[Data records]
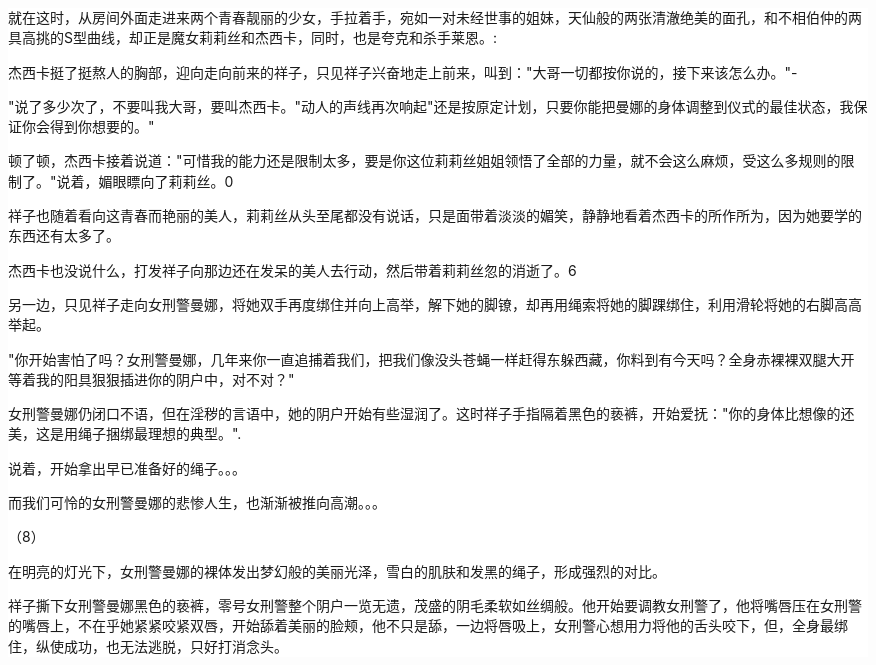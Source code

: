 

就在这时，从房间外面走进来两个青春靓丽的少女，手拉着手，宛如一对未经世事的姐妹，天仙般的两张清澈绝美的面孔，和不相伯仲的两具高挑的S型曲线，却正是魔女莉莉丝和杰西卡，同时，也是夸克和杀手莱恩。:





杰西卡挺了挺熬人的胸部，迎向走向前来的祥子，只见祥子兴奋地走上前来，叫到："大哥一切都按你说的，接下来该怎么办。"-





"说了多少次了，不要叫我大哥，要叫杰西卡。"动人的声线再次响起"还是按原定计划，只要你能把曼娜的身体调整到仪式的最佳状态，我保证你会得到你想要的。"





顿了顿，杰西卡接着说道："可惜我的能力还是限制太多，要是你这位莉莉丝姐姐领悟了全部的力量，就不会这么麻烦，受这么多规则的限制了。"说着，媚眼瞟向了莉莉丝。0





祥子也随着看向这青春而艳丽的美人，莉莉丝从头至尾都没有说话，只是面带着淡淡的媚笑，静静地看着杰西卡的所作所为，因为她要学的东西还有太多了。





杰西卡也没说什么，打发祥子向那边还在发呆的美人去行动，然后带着莉莉丝忽的消逝了。6







另一边，只见祥子走向女刑警曼娜，将她双手再度绑住并向上高举，解下她的脚镣，却再用绳索将她的脚踝绑住，利用滑轮将她的右脚高高举起。





"你开始害怕了吗？女刑警曼娜，几年来你一直追捕着我们，把我们像没头苍蝇一样赶得东躲西藏，你料到有今天吗？全身赤裸裸双腿大开等着我的阳具狠狠插进你的阴户中，对不对？"





女刑警曼娜仍闭口不语，但在淫秽的言语中，她的阴户开始有些湿润了。这时祥子手指隔着黑色的亵裤，开始爱抚："你的身体比想像的还美，这是用绳子捆绑最理想的典型。".





说着，开始拿出早已准备好的绳子。。。



而我们可怜的女刑警曼娜的悲惨人生，也渐渐被推向高潮。。。





（8）





在明亮的灯光下，女刑警曼娜的裸体发出梦幻般的美丽光泽，雪白的肌肤和发黑的绳子，形成强烈的对比。





祥子撕下女刑警曼娜黑色的亵裤，零号女刑警整个阴户一览无遗，茂盛的阴毛柔软如丝绸般。他开始要调教女刑警了，他将嘴唇压在女刑警的嘴唇上，不在乎她紧紧咬紧双唇，开始舔着美丽的脸颊，他不只是舔，一边将唇吸上，女刑警心想用力将他的舌头咬下，但，全身最绑住，纵使成功，也无法逃脱，只好打消念头。
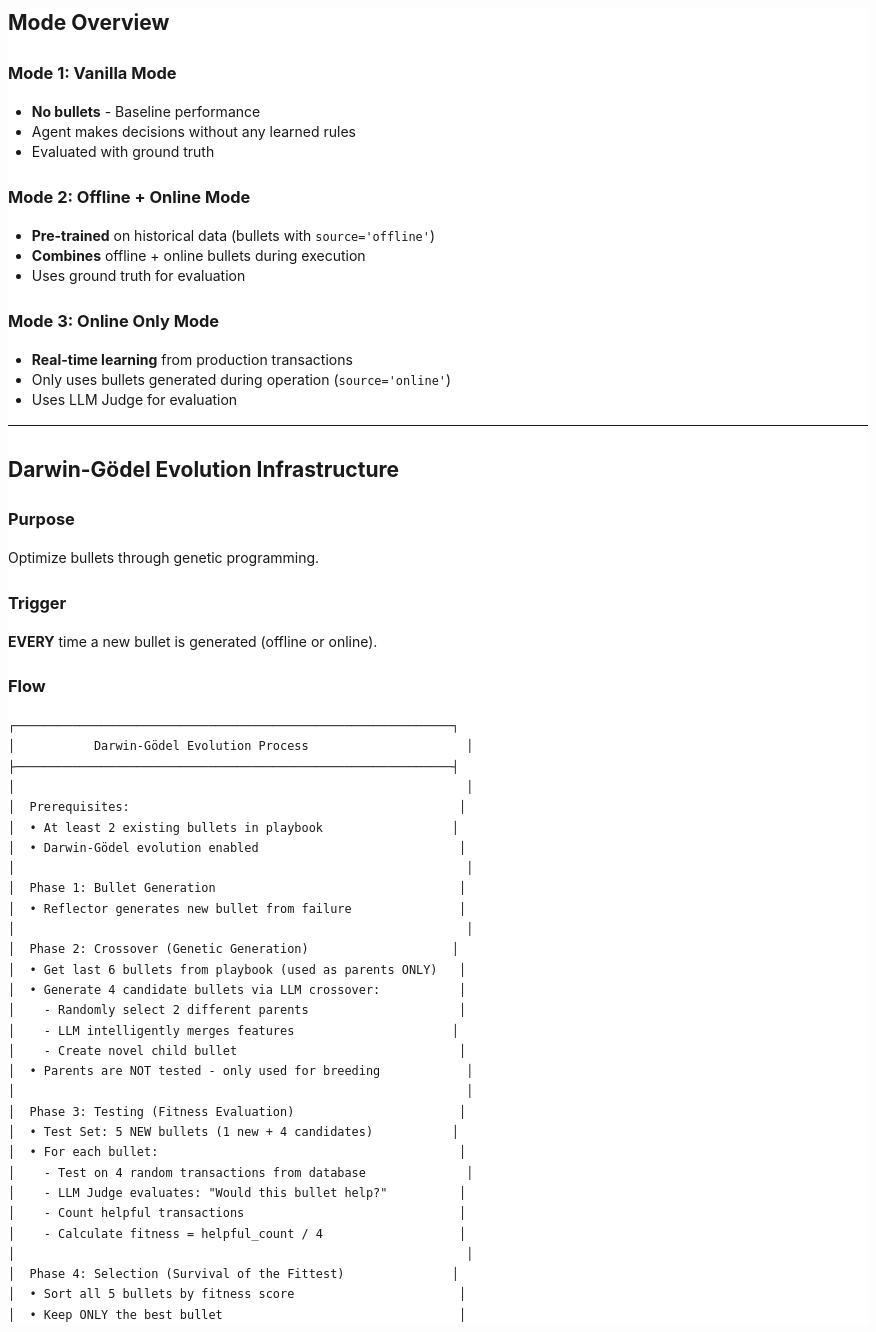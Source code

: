 

## Mode Overview

### Mode 1: Vanilla Mode
- **No bullets** - Baseline performance
- Agent makes decisions without any learned rules
- Evaluated with ground truth

### Mode 2: Offline + Online Mode
- **Pre-trained** on historical data (bullets with `source='offline'`)
- **Combines** offline + online bullets during execution
- Uses ground truth for evaluation

### Mode 3: Online Only Mode
- **Real-time learning** from production transactions
- Only uses bullets generated during operation (`source='online'`)
- Uses LLM Judge for evaluation

---

## Darwin-Gödel Evolution Infrastructure

### Purpose
Optimize bullets through genetic programming.

### Trigger
**EVERY** time a new bullet is generated (offline or online).

### Flow

```
┌─────────────────────────────────────────────────────────────┐
│           Darwin-Gödel Evolution Process                      │
├─────────────────────────────────────────────────────────────┤
│                                                               │
│  Prerequisites:                                              │
│  • At least 2 existing bullets in playbook                  │
│  • Darwin-Gödel evolution enabled                            │
│                                                               │
│  Phase 1: Bullet Generation                                  │
│  • Reflector generates new bullet from failure               │
│                                                               │
│  Phase 2: Crossover (Genetic Generation)                    │
│  • Get last 6 bullets from playbook (used as parents ONLY)   │
│  • Generate 4 candidate bullets via LLM crossover:           │
│    - Randomly select 2 different parents                     │
│    - LLM intelligently merges features                      │
│    - Create novel child bullet                               │
│  • Parents are NOT tested - only used for breeding            │
│                                                               │
│  Phase 3: Testing (Fitness Evaluation)                       │
│  • Test Set: 5 NEW bullets (1 new + 4 candidates)           │
│  • For each bullet:                                          │
│    - Test on 4 random transactions from database              │
│    - LLM Judge evaluates: "Would this bullet help?"          │
│    - Count helpful transactions                              │
│    - Calculate fitness = helpful_count / 4                   │
│                                                               │
│  Phase 4: Selection (Survival of the Fittest)               │
│  • Sort all 5 bullets by fitness score                       │
│  • Keep ONLY the best bullet                                 │
```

● Description of the task
Set the pictures aside and transcribe the data above exactly.

● Written solution
Source code

: 

就在这时，从房间外面走进来两个青春靓丽的少女，手拉着手，宛如一对未经世事的姐妹，天仙般的两张清澈绝美的面孔，和不相伯仲的两具高挑的S型曲线，却正是魔女莉莉丝和杰西卡，同时，也是夸克和杀手莱恩。:





杰西卡挺了挺熬人的胸部，迎向走向前来的祥子，只见祥子兴奋地走上前来，叫到："大哥一切都按你说的，接下来该怎么办。"-





"说了多少次了，不要叫我大哥，要叫杰西卡。"动人的声线再次响起"还是按原定计划，只要你能把曼娜的身体调整到仪式的最佳状态，我保证你会得到你想要的。"





顿了顿，杰西卡接着说道："可惜我的能力还是限制太多，要是你这位莉莉丝姐姐领悟了全部的力量，就不会这么麻烦，受这么多规则的限制了。"说着，媚眼瞟向了莉莉丝。0





祥子也随着看向这青春而艳丽的美人，莉莉丝从头至尾都没有说话，只是面带着淡淡的媚笑，静静地看着杰西卡的所作所为，因为她要学的东西还有太多了。





杰西卡也没说什么，打发祥子向那边还在发呆的美人去行动，然后带着莉莉丝忽的消逝了。6







另一边，只见祥子走向女刑警曼娜，将她双手再度绑住并向上高举，解下她的脚镣，却再用绳索将她的脚踝绑住，利用滑轮将她的右脚高高举起。





"你开始害怕了吗？女刑警曼娜，几年来你一直追捕着我们，把我们像没头苍蝇一样赶得东躲西藏，你料到有今天吗？全身赤裸裸双腿大开等着我的阳具狠狠插进你的阴户中，对不对？"





女刑警曼娜仍闭口不语，但在淫秽的言语中，她的阴户开始有些湿润了。这时祥子手指隔着黑色的亵裤，开始爱抚："你的身体比想像的还美，这是用绳子捆绑最理想的典型。".





说着，开始拿出早已准备好的绳子。。。



而我们可怜的女刑警曼娜的悲惨人生，也渐渐被推向高潮。。。





（8）





在明亮的灯光下，女刑警曼娜的裸体发出梦幻般的美丽光泽，雪白的肌肤和发黑的绳子，形成强烈的对比。





祥子撕下女刑警曼娜黑色的亵裤，零号女刑警整个阴户一览无遗，茂盛的阴毛柔软如丝绸般。他开始要调教女刑警了，他将嘴唇压在女刑警的嘴唇上，不在乎她紧紧咬紧双唇，开始舔着美丽的脸颊，他不只是舔，一边将唇吸上，女刑警心想用力将他的舌头咬下，但，全身最绑住，纵使成功，也无法逃脱，只好打消念头。
Source code

: 

## Mode Overview

### Mode 1: Vanilla Mode
- **No bullets** - Baseline performance
- Agent makes decisions without any learned rules
- Evaluated with ground truth

### Mode 2: Offline + Online Mode
- **Pre-trained** on historical data (bullets with `source='offline'`)
- **Combines** offline + online bullets during execution
- Uses ground truth for evaluation

### Mode 3: Online Only Mode
- **Real-time learning** from production transactions
- Only uses bullets generated during operation (`source='online'`)
- Uses LLM Judge for evaluation

---

## Darwin-Gödel Evolution Infrastructure

### Purpose
Optimize bullets through genetic programming.

### Trigger
**EVERY** time a new bullet is generated (offline or online).

### Flow

```
┌─────────────────────────────────────────────────────────────┐
│           Darwin-Gödel Evolution Process                      │
├─────────────────────────────────────────────────────────────┤
│                                                               │
│  Prerequisites:                                              │
│  • At least 2 existing bullets in playbook                  │
│  • Darwin-Gödel evolution enabled                            │
│                                                               │
│  Phase 1: Bullet Generation                                  │
│  • Reflector generates new bullet from failure               │
│                                                               │
│  Phase 2: Crossover (Genetic Generation)                    │
│  • Get last 6 bullets from playbook (used as parents ONLY)   │
│  • Generate 4 candidate bullets via LLM crossover:           │
│    - Randomly select 2 different parents                     │
│    - LLM intelligently merges features                      │
│    - Create novel child bullet                               │
│  • Parents are NOT tested - only used for breeding            │
│                                                               │
│  Phase 3: Testing (Fitness Evaluation)                       │
│  • Test Set: 5 NEW bullets (1 new + 4 candidates)           │
│  • For each bullet:                                          │
│    - Test on 4 random transactions from database              │
│    - LLM Judge evaluates: "Would this bullet help?"          │
│    - Count helpful transactions                              │
│    - Calculate fitness = helpful_count / 4                   │
│                                                               │
│  Phase 4: Selection (Survival of the Fittest)               │
│  • Sort all 5 bullets by fitness score                       │
│  • Keep ONLY the best bullet                                 │
```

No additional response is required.